When Sears D’Alemberte was 6, he enjoyed eating over his laminated plastic placemat featuring images of all the U.S. presidents from George Washington to George W. Bush.
One day, Sears looked at his father, Josh D’Alemberte, a history teacher at Ransom Everglades School in Coconut Grove, and asked why all of the presidents were white men.
Seven years later, Sears and his father will travel to Washington, D.C., to watch President Barack Obama’s inauguration for his second term.
“I’m really excited to see him because that is part of history because Obama is the first black president,” said Sears, now 13 and a seventh grader at Ransom.

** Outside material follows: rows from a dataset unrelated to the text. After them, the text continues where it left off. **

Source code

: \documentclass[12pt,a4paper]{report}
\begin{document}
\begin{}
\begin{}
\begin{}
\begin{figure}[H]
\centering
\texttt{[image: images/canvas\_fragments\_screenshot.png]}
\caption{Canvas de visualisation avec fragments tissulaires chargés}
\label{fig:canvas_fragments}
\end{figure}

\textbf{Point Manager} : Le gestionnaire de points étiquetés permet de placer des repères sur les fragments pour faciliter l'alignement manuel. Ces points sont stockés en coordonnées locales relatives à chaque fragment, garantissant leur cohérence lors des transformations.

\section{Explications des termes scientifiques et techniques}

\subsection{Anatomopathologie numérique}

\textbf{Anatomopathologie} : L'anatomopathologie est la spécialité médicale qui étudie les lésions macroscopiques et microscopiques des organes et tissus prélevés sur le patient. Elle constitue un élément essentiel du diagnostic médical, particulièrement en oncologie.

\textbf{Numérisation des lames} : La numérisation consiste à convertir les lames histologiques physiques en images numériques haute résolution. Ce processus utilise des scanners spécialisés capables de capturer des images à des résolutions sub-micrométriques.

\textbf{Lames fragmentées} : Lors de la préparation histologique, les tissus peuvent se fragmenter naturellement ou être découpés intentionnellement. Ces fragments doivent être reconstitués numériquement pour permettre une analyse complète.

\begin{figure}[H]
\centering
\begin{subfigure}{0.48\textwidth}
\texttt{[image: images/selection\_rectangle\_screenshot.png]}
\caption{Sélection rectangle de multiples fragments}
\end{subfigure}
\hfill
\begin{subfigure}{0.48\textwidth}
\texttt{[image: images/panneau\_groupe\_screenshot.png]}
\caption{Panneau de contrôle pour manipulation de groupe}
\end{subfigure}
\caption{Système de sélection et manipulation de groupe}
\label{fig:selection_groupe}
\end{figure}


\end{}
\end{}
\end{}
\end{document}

Sears is one of many South Florida students who will trek to the nation’s capital to watch Obama being sworn in Monday as the nation’s 44th U.S. president. Some have tickets to the seating, others will stand shoulder to shoulder with the thousands at the National Mall. Estimates call for 600,000 to 800,000 to watch the ceremonies from the Mall.

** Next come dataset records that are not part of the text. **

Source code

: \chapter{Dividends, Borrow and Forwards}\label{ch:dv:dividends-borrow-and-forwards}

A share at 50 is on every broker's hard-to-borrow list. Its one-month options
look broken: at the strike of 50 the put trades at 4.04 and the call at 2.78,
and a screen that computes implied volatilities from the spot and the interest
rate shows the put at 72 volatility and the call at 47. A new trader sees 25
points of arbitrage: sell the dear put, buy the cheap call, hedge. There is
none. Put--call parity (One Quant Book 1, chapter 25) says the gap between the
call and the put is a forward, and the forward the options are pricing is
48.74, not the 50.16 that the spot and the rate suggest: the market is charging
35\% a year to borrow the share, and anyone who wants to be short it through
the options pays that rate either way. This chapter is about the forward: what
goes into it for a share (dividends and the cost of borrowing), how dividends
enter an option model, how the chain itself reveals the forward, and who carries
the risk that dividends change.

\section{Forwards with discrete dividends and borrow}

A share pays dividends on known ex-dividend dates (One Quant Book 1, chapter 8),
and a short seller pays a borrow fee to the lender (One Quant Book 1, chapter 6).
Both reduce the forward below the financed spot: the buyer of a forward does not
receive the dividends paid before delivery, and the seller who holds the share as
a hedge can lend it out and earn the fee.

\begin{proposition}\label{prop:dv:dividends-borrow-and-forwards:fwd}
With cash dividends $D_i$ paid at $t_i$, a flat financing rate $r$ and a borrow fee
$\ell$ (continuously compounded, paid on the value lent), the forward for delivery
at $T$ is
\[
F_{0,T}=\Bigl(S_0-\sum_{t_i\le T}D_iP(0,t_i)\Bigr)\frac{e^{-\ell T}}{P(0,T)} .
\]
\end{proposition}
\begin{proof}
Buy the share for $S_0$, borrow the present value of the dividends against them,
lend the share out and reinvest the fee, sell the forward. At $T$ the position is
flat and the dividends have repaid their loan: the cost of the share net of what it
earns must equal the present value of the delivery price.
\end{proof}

Miami Country Day School will send 22 of its high school students to a program organized by the Close Up Foundation, a non-profit that brings students and teachers to Washington, D.C., to see the inner workings of the government.

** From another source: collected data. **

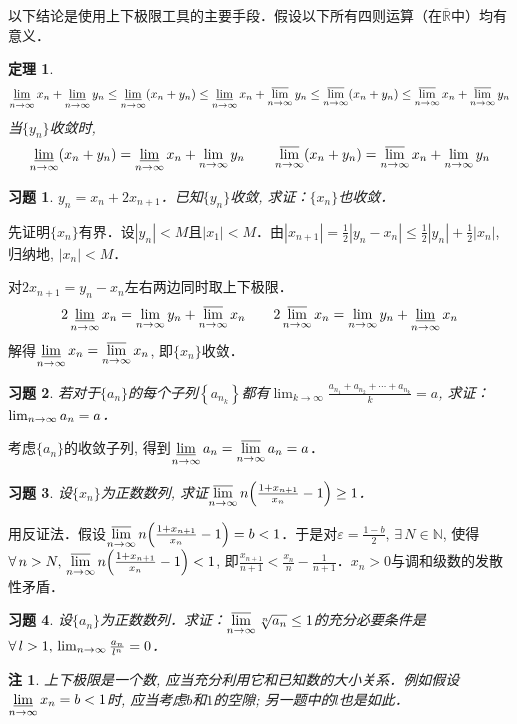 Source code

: \documentclass[11pt,a4paper]{ctexart}
\makeatletter
\theoremstyle{thmseries} %
\newtheorem{thm}{定理}[section]
\theoremstyle{exerseries}
\newtheorem{exer}{习题}[section]
\newtheorem*{rem}{注}
\renewenvironment{proof}[1][\proofname]{\par
  \pushQED{\qed}%
  \normalfont \topsep6\p@\@plus6\p@\relax
  \trivlist
  \item[\hskip\labelsep
        \itshape
    #1\@addpunct{}]\ignorespaces
}{%
  \popQED\endtrivlist\@endpefalse
}
\newenvironment{pf}{\begin{proof}[\bfseries\upshape 证\quad]}{\end{proof}}
\newcommand{\bra}[1]{\mathopen{}\left(#1\right)}
\newcommand{\cbra}[1]{\mathopen{}\left\{#1\right\}}
\renewcommand{\epsilon}{\varepsilon}
\newcommand{\R}{\mathbb{R}}
\newcommand{\N}{\mathbb{N}}
\def \nti {\mathnormal{n}\to\infty}
\DeclareMathOperator{\llim}{\underset{\nti}{\underline{\lim}}}
\DeclareMathOperator{\ulim}{\underset{\nti}{\overline{\lim}}}
\makeatother
\begin{document}
以下结论是使用上下极限工具的主要手段．假设以下所有四则运算（在$\overline{\R}$中）均有意义．
\begin{thm}
	\[\llim x_n+\llim y_n\leq\llim\bra{x_n+y_n}\leq\llim x_n+\ulim y_n\leq\ulim\bra{x_n+y_n}\leq\ulim x_n+\ulim y_n\]
	当$\{y_n\}$收敛时, 
	\[\llim\bra{x_n+y_n}=\llim x_n+\lim_{\nti} y_n\qquad\ulim\bra{x_n+y_n}=\ulim x_n+\lim_{\nti} y_n\]
\end{thm}

\begin{exer}
	$y_n=x_n+2x_{n+1}$．已知$\{y_n\}$收敛, 求证：$\{x_n\}$也收敛．
\end{exer}
\begin{pf}
	先证明$\{x_n\}$有界．设$|y_n|<M$且$|x_1|<M$．由$|x_{n+1}|=\frac{1}{2}|y_n-x_n|\leq\frac{1}{2}|y_n|+\frac{1}{2}|x_n|$, 归纳地, $|x_n|<M$．

	对$2x_{n+1}=y_n-x_n$左右两边同时取上下极限．
	\[2\llim x_n=\lim_{\nti}y_n+\ulim x_n\qquad2\ulim x_n=\lim_{\nti}y_n+\llim x_n\]
	解得$\llim x_n=\ulim x_n$, 即$\{x_n\}$收敛．
\end{pf}

\begin{exer}
	若对于$\{a_n\}$的每个子列$\cbra{a_{n_k}}$都有$\lim_{k\to\infty}\frac{a_{n_1}+a_{n_2}+\cdots+a_{n_k}}{k}=a$, 求证：$\lim_{\nti}a_n=a$．
\end{exer}
\begin{pf}
	考虑$\{a_n\}$的收敛子列, 得到$\llim a_n=\ulim a_n=a$．
\end{pf}

\begin{exer}
	设$\{x_n\}$为正数数列, 求证$\ulim n\bra{\frac{1+x_{n+1}}{x_n}-1}\geq1$．
\end{exer}
\begin{pf}
	用反证法．假设$\ulim n\bra{\frac{1+x_{n+1}}{x_n}-1}=b<1$．于是对$\epsilon=\frac{1-b}{2},\,\exists\,N\in\N$, 使得$\forall\,n>N,\,\ulim n\bra{\frac{1+x_{n+1}}{x_n}-1}<1$, 即$\frac{x_{n+1}}{n+1}<\frac{x_n}{n}-\frac{1}{n+1}$．$x_n>0$与调和级数的发散性矛盾．
\end{pf}

\begin{exer}
	设$\{a_n\}$为正数数列．求证：$\ulim \sqrt[n]{a_n}\leq1$的充分必要条件是$\forall\,l>1,\,\lim_{\nti}\frac{a_n}{l^n}=0$．
\end{exer}
\begin{rem}
	上下极限是一个数, 应当充分利用它和已知数的大小关系．例如假设$\llim x_n=b<1$时, 应当考虑$b$和$1$的空隙; 另一题中的$l$也是如此．
\end{rem}
\end{document}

The group left from Fort Lauderdale-Hollywood International Airport on Thursday accompanied by Mari Conea, a U.S. history and AP teacher, and Dan Bronish, chair of the math and science department. They will be there for six days, attending political workshops and seminars, as well as attending the inauguration.
Ana Lis Garcia, 15, a sophomore at Country Day, has never been to D.C. She is excited about seeing the president, if only from afar on the National Mall.
“He’s a really cool guy,” she said. “He’s one of the most famous people in history just like Abraham Lincoln, George Washington and Teddy Roosevelt and all those great presidents. He’s probably one of them and I want to be part of that.”
Students from Monsignor Edward Pace High School, Doctors Charter School and the MAST Academy in Miami-Dade, and Chaminade-Madonna College Preparatory and St. Thomas Aquinas High School in Broward will also participate in the Close Up program.
A dozen students from other South Florida high schools will join about 1,900 students from across the country for the High School Presidential Inaugural Conference, an event held every four years by Envision EMI, an education company based in the Washington, D.C. area.
Students at the five-day conference will meet Condoleezza Rice, former U.S. secretary of state; design and simulate a presidential campaign; and will view the inaugural parade from the Smithsonian National Air and Space Museum on the National Mall.
Emily Riemer, 18, a student at Gulliver Preparatory School in Pinecrest, received the invitation for the conference in August and decided to go before she knew the results of the election. She had attended a leadership program in Washington last summer.
Riemer was one of the few students at Gulliver who could vote. She volunteered for the Obama campaign, watched the debates with her family and was proud to cast her first vote for the president.
“I had just turned 18 and I was ready. I was waiting for it for a long time,” Riemer said. “Maybe that one person I signed up or that one phone call I made was another vote for him.”